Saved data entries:
|---|

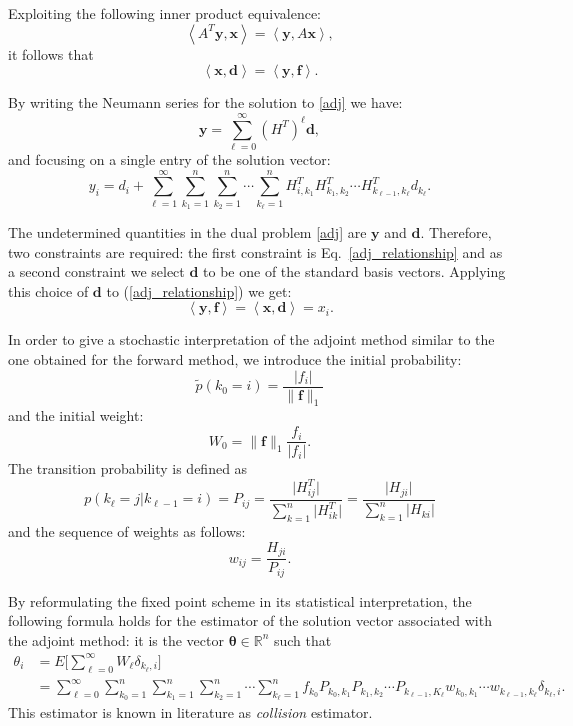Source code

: \documentclass[final,leqno,onefignum,onetabnum]{siamltex1213}
\begin{document}
Exploiting the following inner product equivalence:
\[
\left\langle 
A^T\mathbf{y},\mathbf{x}\right\rangle=\left\langle\mathbf{y},A\mathbf{x} 
\right\rangle ,
\]
it follows that
\begin{equation}
\left\langle\mathbf{x},\mathbf{d}\right\rangle=\left\langle\mathbf{y},\mathbf{f}
\right\rangle.
\label{adj_relationship}
\end{equation}

By writing the Neumann series for the solution to \eqref{adj} we have:
\[
\mathbf{y}=\sum_{\ell=0}^{\infty} (H^T)^\ell \mathbf{d},
\]
and focusing on a single entry of the solution vector:
\[
y_i = d_i + \sum_{\ell=1}^{\infty}\sum_{k_1=1}^{n}\sum_{k_2=1}^n 
\cdots \sum_{k_{\ell}=1}^n H^T_{i,k_1} H^T_{k_1,k_2}\cdots 
H^T_{k_{\ell-1},k_{\ell}} d_{k_\ell}.
\]

The undetermined quantities in the dual problem \eqref{adj} are $\mathbf{y}$ 
and 
$\mathbf{d}$. Therefore, two constraints are required: the first constraint is 
Eq.~\eqref{adj_relationship} and as a second constraint we select
$\mathbf{d}$ to be one of the standard basis vectors.
Applying this choice of $\mathbf{d}$ to (\ref{adj_relationship}) we get:
\[
\left\langle\mathbf{y},\mathbf{f}\right\rangle=\left\langle\mathbf{x},\mathbf{d}
\right\rangle=x_i.
\]

In order to give a stochastic interpretation of the adjoint method similar to 
the one obtained for the forward method, we introduce the initial probability:
\[
\tilde{p}(k_0=i)=\frac{\lvert f_i\rvert}{\lVert 
\mathbf{f}\rVert_1}
\]
and the initial weight:
\[
W_0 = \lVert \mathbf{f}\rVert_1\frac{f_i}{\lvert f_i \rvert}.
\]
The transition probability is defined as 
\[
p(k_\ell = j \lvert k_{\ell-1}=i)=P_{ij}=\frac{\lvert 
H^T_{ij}\rvert}{\sum_{k=1}^n \lvert H^T_{ik}\rvert} = \frac{\lvert 
H_{ji}\rvert}{\sum_{k=1}^n \lvert H_{ki}\rvert}
\]
and the sequence of weights as follows:
\[
w_{ij}=\frac{H_{ji}}{P_{ij}}.
\]

By reformulating the fixed point scheme in its statistical interpretation, the 
following formula
holds for the estimator of the solution vector associated with the adjoint 
method: it is the vector $\boldsymbol{\theta}\in \mathbb{R}^n$ such that
\begin{equation}
\begin{array}{rl}
\theta_i& =E\bigg[\sum_{\ell=0}^\infty W_{\ell}\delta_{k_{\ell},
i}\bigg]\\
&={\displaystyle \sum_{\ell=0}^{\infty}\sum_{k_0=1}^n\sum_{k_1=1}^n\sum_{k_2=1}
^n\cdots\sum_ { k_ { \ell }=1 } ^n
f_{k_0}P_{k_0,k_1}P_{k_1,k_2}\cdots 
P_{k_{\ell-1},K_{\ell}}w_{k_0,k_1}\cdots
w_{k_{\ell-1},k_{\ell}}\delta_{k_{\ell},i}.}
\label{adj_mean}
\end{array}
\end{equation}
This estimator is known in literature as \textit{collision} estimator.
\end{document}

|---|

### TASK PROMPT
All of the data must be given again exactly, without the pictures.

### SOLUTION
Source code

: \documentclass[final,leqno,onefignum,onetabnum]{siamltex1213}
\begin{document}
Exploiting the following inner product equivalence:
\[
\left\langle 
A^T\mathbf{y},\mathbf{x}\right\rangle=\left\langle\mathbf{y},A\mathbf{x} 
\right\rangle ,
\]
it follows that
\begin{equation}
\left\langle\mathbf{x},\mathbf{d}\right\rangle=\left\langle\mathbf{y},\mathbf{f}
\right\rangle.
\label{adj_relationship}
\end{equation}

By writing the Neumann series for the solution to \eqref{adj} we have:
\[
\mathbf{y}=\sum_{\ell=0}^{\infty} (H^T)^\ell \mathbf{d},
\]
and focusing on a single entry of the solution vector:
\[
y_i = d_i + \sum_{\ell=1}^{\infty}\sum_{k_1=1}^{n}\sum_{k_2=1}^n 
\cdots \sum_{k_{\ell}=1}^n H^T_{i,k_1} H^T_{k_1,k_2}\cdots 
H^T_{k_{\ell-1},k_{\ell}} d_{k_\ell}.
\]

The undetermined quantities in the dual problem \eqref{adj} are $\mathbf{y}$ 
and 
$\mathbf{d}$. Therefore, two constraints are required: the first constraint is 
Eq.~\eqref{adj_relationship} and as a second constraint we select
$\mathbf{d}$ to be one of the standard basis vectors.
Applying this choice of $\mathbf{d}$ to (\ref{adj_relationship}) we get:
\[
\left\langle\mathbf{y},\mathbf{f}\right\rangle=\left\langle\mathbf{x},\mathbf{d}
\right\rangle=x_i.
\]

In order to give a stochastic interpretation of the adjoint method similar to 
the one obtained for the forward method, we introduce the initial probability:
\[
\tilde{p}(k_0=i)=\frac{\lvert f_i\rvert}{\lVert 
\mathbf{f}\rVert_1}
\]
and the initial weight:
\[
W_0 = \lVert \mathbf{f}\rVert_1\frac{f_i}{\lvert f_i \rvert}.
\]
The transition probability is defined as 
\[
p(k_\ell = j \lvert k_{\ell-1}=i)=P_{ij}=\frac{\lvert 
H^T_{ij}\rvert}{\sum_{k=1}^n \lvert H^T_{ik}\rvert} = \frac{\lvert 
H_{ji}\rvert}{\sum_{k=1}^n \lvert H_{ki}\rvert}
\]
and the sequence of weights as follows:
\[
w_{ij}=\frac{H_{ji}}{P_{ij}}.
\]

By reformulating the fixed point scheme in its statistical interpretation, the 
following formula
holds for the estimator of the solution vector associated with the adjoint 
method: it is the vector $\boldsymbol{\theta}\in \mathbb{R}^n$ such that
\begin{equation}
\begin{array}{rl}
\theta_i& =E\bigg[\sum_{\ell=0}^\infty W_{\ell}\delta_{k_{\ell},
i}\bigg]\\
&={\displaystyle \sum_{\ell=0}^{\infty}\sum_{k_0=1}^n\sum_{k_1=1}^n\sum_{k_2=1}
^n\cdots\sum_ { k_ { \ell }=1 } ^n
f_{k_0}P_{k_0,k_1}P_{k_1,k_2}\cdots 
P_{k_{\ell-1},K_{\ell}}w_{k_0,k_1}\cdots
w_{k_{\ell-1},k_{\ell}}\delta_{k_{\ell},i}.}
\label{adj_mean}
\end{array}
\end{equation}
This estimator is known in literature as \textit{collision} estimator.
\end{document}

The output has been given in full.